Puff the Magic Cereal Box

A while ago I posted a few pics of my cereal box wall. I still occasionally come across a cereal box worth photographing, even if it’s not in wall form. Here is “Organic Wild Puffs”—one of the trippiest cereal boxes I’ve ever seen (larger version).

Decorated in faux-Aztec imagery, the box suggests a cereal that is part Fruit Loops, part mescaline hallucinogen.

And the box admits as much: not only is there a play on the word puff, there is also a play on the idea of addiction: the cereal is “habitat forming.” (The company donates a percentage of profits to the National Wildlife Refuge Association.)

In DeLillo’s White Noise, Jack Gladney calls cereal boxes “the only avant-garde we’ve got” in America. Looking here at the drug references, quetzalcoatl icons, and vivid coloring, I’d say he might be right.

More of the Cereal Box Wall

Eventually the cereal box wall had to come down.

I wish I had a picture of that sight but I don’t. It was a mountain of empty cereal boxes, hundreds of them on my dining room floor in the sad little Pheasant Run apartment complex, where I could see and hear the four lanes of the Ohio turnpike out my bedroom window. All I have is this second photograph (larger image), taken from a different angle in 1995.

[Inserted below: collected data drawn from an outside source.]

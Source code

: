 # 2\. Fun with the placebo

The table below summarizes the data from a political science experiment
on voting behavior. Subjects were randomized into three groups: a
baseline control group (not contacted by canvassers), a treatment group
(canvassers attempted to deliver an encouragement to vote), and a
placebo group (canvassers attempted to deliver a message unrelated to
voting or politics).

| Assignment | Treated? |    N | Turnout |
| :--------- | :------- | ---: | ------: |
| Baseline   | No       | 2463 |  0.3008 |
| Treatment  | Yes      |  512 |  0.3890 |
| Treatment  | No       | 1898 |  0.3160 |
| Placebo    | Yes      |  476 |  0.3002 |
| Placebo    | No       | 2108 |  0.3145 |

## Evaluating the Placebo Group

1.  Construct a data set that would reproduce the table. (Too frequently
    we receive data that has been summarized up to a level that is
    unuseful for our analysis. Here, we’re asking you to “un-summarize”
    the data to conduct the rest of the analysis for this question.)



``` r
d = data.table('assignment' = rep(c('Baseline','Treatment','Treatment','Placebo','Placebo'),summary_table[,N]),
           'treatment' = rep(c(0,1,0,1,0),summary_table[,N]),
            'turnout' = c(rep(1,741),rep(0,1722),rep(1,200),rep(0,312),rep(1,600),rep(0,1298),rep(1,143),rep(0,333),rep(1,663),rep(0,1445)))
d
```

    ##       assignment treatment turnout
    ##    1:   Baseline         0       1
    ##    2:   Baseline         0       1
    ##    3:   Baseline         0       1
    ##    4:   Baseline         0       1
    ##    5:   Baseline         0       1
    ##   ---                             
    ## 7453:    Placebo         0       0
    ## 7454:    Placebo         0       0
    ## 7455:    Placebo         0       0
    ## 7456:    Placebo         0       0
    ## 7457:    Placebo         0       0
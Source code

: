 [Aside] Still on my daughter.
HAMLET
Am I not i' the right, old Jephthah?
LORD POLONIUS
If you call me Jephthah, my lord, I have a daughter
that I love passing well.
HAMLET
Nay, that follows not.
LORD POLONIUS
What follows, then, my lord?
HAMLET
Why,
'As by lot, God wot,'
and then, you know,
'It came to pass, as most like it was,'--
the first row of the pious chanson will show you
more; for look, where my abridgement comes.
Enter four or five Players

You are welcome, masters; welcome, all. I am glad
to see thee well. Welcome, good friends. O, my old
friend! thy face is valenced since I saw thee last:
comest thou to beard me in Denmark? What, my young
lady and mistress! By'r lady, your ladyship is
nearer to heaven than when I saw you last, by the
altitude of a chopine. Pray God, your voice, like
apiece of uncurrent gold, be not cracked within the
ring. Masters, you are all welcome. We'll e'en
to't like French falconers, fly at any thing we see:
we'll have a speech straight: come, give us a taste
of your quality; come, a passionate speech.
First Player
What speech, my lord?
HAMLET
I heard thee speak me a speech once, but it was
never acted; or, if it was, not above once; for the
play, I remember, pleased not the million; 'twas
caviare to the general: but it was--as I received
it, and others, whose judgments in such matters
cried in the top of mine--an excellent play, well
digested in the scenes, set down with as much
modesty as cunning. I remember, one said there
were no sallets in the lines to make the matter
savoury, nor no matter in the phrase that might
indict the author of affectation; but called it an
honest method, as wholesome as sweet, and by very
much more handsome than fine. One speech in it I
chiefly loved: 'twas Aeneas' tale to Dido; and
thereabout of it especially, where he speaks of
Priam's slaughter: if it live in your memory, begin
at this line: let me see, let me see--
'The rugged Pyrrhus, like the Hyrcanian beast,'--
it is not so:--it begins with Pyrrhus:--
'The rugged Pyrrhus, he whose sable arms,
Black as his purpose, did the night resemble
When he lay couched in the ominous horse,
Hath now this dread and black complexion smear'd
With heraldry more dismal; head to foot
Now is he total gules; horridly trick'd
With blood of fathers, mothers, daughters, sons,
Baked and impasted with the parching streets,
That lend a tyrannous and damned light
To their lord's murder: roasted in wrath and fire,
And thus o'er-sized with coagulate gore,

Needless to say, I was a bachelor at the time.

The Cereal Box Wall

I used to eat a lot of cereal. A lot. Three or four bowls a morning, every morning at 6am just before I went off to teach the teeming hordes of America’s youth at an all boy’s Jesuit high school.

At one point I got sick of throwing out all those cereal boxes–this was 1995, long before curbside recycling became the norm. So I began collecting the boxes, and eventually I had enough to cover an entire 10×8′ section of an interior wall in my apartment.

I snapped a few pictures of this wall, with what camera I don’t even remember. At some point in the past twelve years, again, I don’t remember, I scanned the photos (larger image). And these are the only evidence that once, in Toledo, Ohio, there was a wall of cereal boxes.